Look, I do give Saturday Night Live a little credit for addressing the recent controversy over its lack of diverse casting in a pretty funny opening sketch during this week’s Kerry Washington-hosted episode. It even had a more resounding effect than perhaps intended, bringing up the show’s total absence of black female cast members, then reminding us of it with every sketch featuring its woman-of-color host.

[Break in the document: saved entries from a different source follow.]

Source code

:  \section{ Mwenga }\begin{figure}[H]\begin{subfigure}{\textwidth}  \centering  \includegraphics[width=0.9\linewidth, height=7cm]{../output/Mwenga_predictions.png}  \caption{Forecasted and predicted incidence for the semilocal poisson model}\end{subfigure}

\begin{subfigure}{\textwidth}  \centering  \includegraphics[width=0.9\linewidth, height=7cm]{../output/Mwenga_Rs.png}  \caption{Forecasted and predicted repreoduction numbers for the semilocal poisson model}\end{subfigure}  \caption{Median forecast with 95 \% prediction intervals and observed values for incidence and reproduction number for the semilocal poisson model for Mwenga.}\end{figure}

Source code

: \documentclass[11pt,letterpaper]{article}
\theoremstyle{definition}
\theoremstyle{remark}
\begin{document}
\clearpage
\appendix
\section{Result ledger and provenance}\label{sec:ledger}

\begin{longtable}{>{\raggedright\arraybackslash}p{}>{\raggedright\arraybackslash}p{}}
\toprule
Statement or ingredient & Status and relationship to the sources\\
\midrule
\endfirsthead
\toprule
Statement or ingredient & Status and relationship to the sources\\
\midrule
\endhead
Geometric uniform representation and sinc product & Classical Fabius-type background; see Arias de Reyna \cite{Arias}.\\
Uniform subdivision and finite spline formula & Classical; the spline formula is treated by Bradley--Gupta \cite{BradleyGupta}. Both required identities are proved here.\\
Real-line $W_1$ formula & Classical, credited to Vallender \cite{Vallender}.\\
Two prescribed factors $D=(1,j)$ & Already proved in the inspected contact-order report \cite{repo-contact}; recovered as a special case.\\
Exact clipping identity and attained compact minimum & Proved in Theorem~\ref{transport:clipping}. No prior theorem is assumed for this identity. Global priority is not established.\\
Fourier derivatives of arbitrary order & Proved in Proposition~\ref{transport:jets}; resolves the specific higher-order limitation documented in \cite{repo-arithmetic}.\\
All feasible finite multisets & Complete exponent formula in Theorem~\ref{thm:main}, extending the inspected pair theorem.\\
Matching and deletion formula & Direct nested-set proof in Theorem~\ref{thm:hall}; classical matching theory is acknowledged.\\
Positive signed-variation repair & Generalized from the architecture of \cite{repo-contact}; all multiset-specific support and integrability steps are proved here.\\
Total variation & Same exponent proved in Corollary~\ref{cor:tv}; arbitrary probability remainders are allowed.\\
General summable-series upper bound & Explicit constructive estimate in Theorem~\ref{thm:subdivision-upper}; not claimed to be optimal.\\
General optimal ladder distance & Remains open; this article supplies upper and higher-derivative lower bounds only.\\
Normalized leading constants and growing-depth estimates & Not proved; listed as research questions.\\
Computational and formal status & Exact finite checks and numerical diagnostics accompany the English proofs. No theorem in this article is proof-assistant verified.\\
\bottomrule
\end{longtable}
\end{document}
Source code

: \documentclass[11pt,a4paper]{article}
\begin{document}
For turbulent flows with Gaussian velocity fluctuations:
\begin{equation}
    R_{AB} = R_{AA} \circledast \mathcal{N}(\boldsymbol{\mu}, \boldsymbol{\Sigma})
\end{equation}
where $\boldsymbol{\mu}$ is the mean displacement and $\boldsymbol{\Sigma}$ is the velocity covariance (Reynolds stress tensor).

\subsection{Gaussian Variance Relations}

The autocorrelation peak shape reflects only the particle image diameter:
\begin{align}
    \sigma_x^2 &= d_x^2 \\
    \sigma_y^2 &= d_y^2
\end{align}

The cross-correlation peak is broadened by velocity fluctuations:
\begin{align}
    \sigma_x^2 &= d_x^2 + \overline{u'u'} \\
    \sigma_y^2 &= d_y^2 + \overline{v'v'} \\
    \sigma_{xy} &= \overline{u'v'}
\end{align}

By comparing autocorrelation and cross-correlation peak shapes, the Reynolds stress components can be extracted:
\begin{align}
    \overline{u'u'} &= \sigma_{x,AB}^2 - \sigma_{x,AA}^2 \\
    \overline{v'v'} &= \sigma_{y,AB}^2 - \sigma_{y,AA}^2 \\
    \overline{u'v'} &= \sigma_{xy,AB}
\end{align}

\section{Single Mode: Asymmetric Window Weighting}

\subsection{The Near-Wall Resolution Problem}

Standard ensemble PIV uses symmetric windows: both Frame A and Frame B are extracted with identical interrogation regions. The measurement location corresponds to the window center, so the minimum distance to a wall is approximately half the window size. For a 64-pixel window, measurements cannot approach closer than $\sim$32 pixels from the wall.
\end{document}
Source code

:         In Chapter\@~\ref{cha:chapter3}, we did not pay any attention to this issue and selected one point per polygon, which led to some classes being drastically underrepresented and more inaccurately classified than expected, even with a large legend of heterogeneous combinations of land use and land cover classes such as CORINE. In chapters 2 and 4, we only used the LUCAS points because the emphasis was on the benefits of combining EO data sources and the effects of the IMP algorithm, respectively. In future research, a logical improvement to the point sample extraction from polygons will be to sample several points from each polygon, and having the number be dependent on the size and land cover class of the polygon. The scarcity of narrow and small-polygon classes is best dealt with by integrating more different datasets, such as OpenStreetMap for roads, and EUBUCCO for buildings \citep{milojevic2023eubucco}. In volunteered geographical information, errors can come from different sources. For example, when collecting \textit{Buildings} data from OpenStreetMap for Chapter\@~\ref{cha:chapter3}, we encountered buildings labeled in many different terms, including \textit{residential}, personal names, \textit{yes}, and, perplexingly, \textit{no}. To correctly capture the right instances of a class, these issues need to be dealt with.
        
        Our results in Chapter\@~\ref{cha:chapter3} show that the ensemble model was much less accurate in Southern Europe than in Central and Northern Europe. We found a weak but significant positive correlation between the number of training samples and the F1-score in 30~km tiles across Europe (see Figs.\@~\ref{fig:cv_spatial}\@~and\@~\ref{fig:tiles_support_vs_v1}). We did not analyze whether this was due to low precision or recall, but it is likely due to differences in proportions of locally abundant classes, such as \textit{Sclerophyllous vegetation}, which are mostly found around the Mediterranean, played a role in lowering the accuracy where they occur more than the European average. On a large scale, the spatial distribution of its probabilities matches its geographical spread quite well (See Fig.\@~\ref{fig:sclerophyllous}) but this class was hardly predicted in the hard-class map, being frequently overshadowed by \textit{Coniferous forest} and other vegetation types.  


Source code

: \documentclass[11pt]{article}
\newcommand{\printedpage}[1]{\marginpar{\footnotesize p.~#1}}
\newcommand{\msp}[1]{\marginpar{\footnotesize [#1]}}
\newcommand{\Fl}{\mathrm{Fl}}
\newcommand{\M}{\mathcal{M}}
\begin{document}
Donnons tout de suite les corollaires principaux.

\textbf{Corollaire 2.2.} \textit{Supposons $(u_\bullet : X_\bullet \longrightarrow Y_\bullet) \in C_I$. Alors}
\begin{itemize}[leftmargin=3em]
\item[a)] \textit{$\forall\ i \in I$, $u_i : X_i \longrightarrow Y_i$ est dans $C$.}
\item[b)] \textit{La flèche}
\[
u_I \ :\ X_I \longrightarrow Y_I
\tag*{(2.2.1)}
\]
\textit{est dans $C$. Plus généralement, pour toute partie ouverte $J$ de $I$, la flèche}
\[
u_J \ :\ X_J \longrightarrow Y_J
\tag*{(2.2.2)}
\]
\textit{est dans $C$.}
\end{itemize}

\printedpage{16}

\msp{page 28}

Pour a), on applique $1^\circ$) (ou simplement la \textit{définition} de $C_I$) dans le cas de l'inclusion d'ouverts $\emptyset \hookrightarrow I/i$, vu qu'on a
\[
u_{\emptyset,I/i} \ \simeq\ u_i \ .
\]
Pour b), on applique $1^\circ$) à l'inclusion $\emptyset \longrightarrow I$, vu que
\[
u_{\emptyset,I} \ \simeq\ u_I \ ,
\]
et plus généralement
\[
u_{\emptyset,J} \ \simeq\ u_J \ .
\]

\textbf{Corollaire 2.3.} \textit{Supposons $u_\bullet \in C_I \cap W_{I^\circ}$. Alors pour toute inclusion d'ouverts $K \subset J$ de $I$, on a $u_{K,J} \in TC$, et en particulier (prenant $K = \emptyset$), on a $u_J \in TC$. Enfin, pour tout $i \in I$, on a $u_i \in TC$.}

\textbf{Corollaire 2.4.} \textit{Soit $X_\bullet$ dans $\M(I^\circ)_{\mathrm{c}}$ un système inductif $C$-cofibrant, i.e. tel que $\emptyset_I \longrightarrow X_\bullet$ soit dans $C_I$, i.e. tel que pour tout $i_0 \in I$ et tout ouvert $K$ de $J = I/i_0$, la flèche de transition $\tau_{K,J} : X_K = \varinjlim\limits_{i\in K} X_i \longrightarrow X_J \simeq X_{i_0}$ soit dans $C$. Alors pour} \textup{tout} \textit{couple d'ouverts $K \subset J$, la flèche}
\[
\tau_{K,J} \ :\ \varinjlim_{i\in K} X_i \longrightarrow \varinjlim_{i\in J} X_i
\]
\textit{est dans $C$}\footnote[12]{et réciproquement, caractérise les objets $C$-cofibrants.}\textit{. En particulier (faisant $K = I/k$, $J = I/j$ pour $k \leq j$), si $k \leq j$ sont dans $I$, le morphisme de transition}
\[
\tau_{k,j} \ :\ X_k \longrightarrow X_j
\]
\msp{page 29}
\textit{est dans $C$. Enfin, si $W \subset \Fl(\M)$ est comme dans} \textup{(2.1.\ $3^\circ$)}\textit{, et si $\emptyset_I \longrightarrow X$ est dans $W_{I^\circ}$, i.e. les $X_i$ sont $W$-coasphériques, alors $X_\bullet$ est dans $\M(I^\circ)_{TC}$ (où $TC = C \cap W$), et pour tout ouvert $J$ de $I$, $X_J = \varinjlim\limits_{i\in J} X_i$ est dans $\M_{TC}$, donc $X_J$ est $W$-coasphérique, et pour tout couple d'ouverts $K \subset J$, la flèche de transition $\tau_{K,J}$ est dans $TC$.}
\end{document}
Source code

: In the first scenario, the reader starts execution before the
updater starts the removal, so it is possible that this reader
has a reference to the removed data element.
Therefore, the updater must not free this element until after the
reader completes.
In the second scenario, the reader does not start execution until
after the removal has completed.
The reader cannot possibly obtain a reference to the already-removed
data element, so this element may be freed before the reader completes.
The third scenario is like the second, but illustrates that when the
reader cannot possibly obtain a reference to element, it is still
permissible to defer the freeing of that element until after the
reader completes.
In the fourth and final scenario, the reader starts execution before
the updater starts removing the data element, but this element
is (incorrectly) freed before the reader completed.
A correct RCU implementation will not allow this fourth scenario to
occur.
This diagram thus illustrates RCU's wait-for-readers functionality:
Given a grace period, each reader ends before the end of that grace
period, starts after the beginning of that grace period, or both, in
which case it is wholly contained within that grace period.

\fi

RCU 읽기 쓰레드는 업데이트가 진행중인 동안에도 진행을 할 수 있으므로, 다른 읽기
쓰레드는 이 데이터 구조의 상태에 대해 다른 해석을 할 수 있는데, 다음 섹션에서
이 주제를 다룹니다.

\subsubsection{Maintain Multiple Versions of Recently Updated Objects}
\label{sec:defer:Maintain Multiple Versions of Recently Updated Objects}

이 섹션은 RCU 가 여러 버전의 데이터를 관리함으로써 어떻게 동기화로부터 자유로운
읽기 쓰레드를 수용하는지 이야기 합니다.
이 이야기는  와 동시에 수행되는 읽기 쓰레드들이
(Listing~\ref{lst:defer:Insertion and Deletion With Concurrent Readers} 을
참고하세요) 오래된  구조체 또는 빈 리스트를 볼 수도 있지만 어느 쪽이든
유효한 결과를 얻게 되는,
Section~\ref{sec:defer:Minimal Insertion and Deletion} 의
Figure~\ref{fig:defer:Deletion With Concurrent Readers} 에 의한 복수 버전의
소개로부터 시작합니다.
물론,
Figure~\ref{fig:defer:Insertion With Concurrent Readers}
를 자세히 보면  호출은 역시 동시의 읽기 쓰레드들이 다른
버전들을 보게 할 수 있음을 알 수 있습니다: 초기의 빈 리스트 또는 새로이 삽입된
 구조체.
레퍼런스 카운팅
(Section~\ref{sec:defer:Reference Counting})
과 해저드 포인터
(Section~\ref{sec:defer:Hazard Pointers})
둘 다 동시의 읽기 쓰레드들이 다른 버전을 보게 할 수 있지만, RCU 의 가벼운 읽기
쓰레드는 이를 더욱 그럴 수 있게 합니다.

The writers seem to have tackled the issue by specifically asking themselves, “How would we make fun of this if it were someone else?” The pissed-off-Beyonce-in-a-bathrobe image (implied but never seen) toward the end of the cold open gave it a nice, funny kick, and the jokey apology message even played well at first: “The producers of Saturday Night Live would like to apologize to Kerry Washington for the number of black women she will be asked to play tonight … because Ms. Washington is an actress of considerable range and talent and also because ‘SNL’ does not currently have a black woman in the cast.”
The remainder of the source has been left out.